*** Opening INFORMATION GIVEN ***

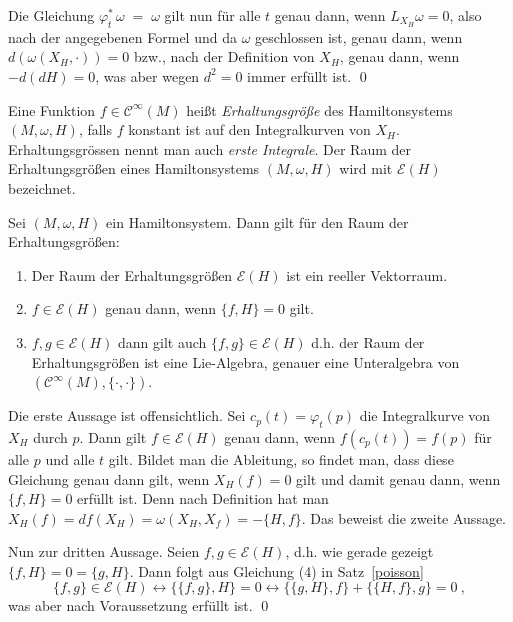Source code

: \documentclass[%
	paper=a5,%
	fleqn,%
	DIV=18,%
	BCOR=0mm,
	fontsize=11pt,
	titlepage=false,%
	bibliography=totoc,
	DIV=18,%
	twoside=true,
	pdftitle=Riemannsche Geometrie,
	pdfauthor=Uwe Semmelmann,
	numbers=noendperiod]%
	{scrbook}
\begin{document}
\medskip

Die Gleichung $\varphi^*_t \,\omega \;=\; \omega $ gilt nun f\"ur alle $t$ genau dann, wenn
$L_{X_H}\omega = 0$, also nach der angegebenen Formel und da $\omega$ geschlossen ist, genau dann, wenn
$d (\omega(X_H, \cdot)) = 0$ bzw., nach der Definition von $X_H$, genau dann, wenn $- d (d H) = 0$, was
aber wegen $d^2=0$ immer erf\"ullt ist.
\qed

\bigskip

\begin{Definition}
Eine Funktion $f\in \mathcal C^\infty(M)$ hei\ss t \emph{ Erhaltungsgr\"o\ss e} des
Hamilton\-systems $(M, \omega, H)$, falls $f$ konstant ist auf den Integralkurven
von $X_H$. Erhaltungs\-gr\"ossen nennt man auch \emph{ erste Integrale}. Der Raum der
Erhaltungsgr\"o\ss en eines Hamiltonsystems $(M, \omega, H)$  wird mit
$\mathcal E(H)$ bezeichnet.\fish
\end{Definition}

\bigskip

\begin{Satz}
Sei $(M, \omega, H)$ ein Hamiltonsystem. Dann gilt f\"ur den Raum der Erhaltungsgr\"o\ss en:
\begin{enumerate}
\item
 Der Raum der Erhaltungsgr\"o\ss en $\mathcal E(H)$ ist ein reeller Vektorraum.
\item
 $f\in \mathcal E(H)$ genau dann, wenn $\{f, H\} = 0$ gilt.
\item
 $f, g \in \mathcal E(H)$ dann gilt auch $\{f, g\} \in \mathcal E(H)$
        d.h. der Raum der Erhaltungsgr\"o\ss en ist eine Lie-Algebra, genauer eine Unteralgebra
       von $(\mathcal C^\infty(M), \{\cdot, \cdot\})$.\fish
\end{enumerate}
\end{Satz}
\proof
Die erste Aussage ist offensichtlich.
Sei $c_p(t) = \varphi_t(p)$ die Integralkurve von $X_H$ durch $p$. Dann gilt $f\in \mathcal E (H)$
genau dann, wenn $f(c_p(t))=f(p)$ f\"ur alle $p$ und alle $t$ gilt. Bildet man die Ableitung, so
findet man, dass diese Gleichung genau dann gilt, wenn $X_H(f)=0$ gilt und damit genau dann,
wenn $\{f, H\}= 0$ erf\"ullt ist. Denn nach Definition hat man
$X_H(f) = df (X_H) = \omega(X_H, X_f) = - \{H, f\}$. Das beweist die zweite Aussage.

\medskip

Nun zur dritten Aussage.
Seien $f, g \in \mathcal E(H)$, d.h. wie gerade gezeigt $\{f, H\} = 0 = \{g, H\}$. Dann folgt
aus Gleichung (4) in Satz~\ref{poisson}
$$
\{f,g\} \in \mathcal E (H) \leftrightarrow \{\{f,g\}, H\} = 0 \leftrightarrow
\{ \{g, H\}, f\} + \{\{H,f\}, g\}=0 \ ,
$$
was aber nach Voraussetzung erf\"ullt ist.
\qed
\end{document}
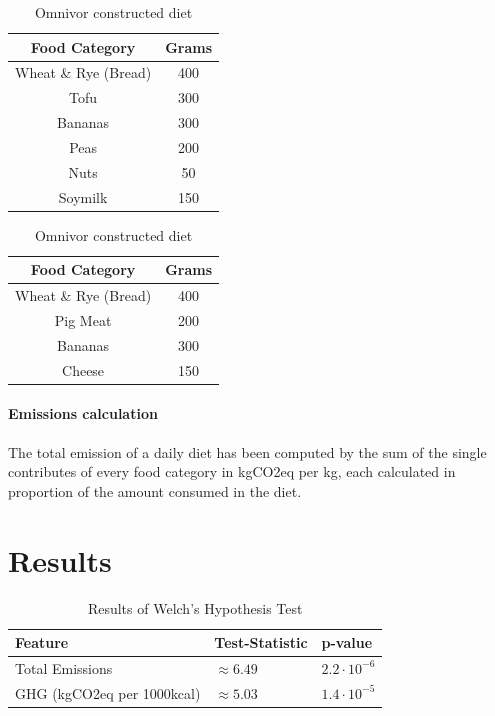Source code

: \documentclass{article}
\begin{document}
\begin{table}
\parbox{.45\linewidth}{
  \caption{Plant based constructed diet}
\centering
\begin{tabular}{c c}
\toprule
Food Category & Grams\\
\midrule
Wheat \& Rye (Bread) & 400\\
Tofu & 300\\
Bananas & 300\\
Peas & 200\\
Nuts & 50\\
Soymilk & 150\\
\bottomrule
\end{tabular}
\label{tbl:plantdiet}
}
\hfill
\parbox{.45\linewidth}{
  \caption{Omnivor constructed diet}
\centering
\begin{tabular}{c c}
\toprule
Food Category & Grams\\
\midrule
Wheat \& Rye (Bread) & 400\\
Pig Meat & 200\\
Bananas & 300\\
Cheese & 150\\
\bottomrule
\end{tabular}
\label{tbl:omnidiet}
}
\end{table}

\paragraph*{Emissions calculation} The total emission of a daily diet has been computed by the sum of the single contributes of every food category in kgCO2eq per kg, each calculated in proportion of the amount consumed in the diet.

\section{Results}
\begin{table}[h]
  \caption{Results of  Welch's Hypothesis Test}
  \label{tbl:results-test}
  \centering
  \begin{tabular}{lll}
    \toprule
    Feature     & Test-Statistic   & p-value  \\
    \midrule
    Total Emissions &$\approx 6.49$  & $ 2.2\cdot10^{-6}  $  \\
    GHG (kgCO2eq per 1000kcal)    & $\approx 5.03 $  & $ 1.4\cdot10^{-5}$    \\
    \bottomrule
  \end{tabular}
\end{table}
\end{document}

*** Closing INFORMATION GIVEN ***

* **TASK STATEMENT**
Reproduce each line of the entries above from the one containing "Nuts & 50\\" through the last, exactly, and no other line.

* **OUTPUT FOR THIS TASK**
Nuts & 50\\
Soymilk & 150\\
\bottomrule
\end{tabular}
\label{tbl:plantdiet}
}
\hfill
\parbox{.45\linewidth}{
  \caption{Omnivor constructed diet}
\centering
\begin{tabular}{c c}
\toprule
Food Category & Grams\\
\midrule
Wheat \& Rye (Bread) & 400\\
Pig Meat & 200\\
Bananas & 300\\
Cheese & 150\\
\bottomrule
\end{tabular}
\label{tbl:omnidiet}
}
\end{table}

\paragraph*{Emissions calculation} The total emission of a daily diet has been computed by the sum of the single contributes of every food category in kgCO2eq per kg, each calculated in proportion of the amount consumed in the diet.

\section{Results}
\begin{table}[h]
  \caption{Results of  Welch's Hypothesis Test}
  \label{tbl:results-test}
  \centering
  \begin{tabular}{lll}
    \toprule
    Feature     & Test-Statistic   & p-value  \\
    \midrule
    Total Emissions &$\approx 6.49$  & $ 2.2\cdot10^{-6}  $  \\
    GHG (kgCO2eq per 1000kcal)    & $\approx 5.03 $  & $ 1.4\cdot10^{-5}$    \\
    \bottomrule
  \end{tabular}
\end{table}
\end{document}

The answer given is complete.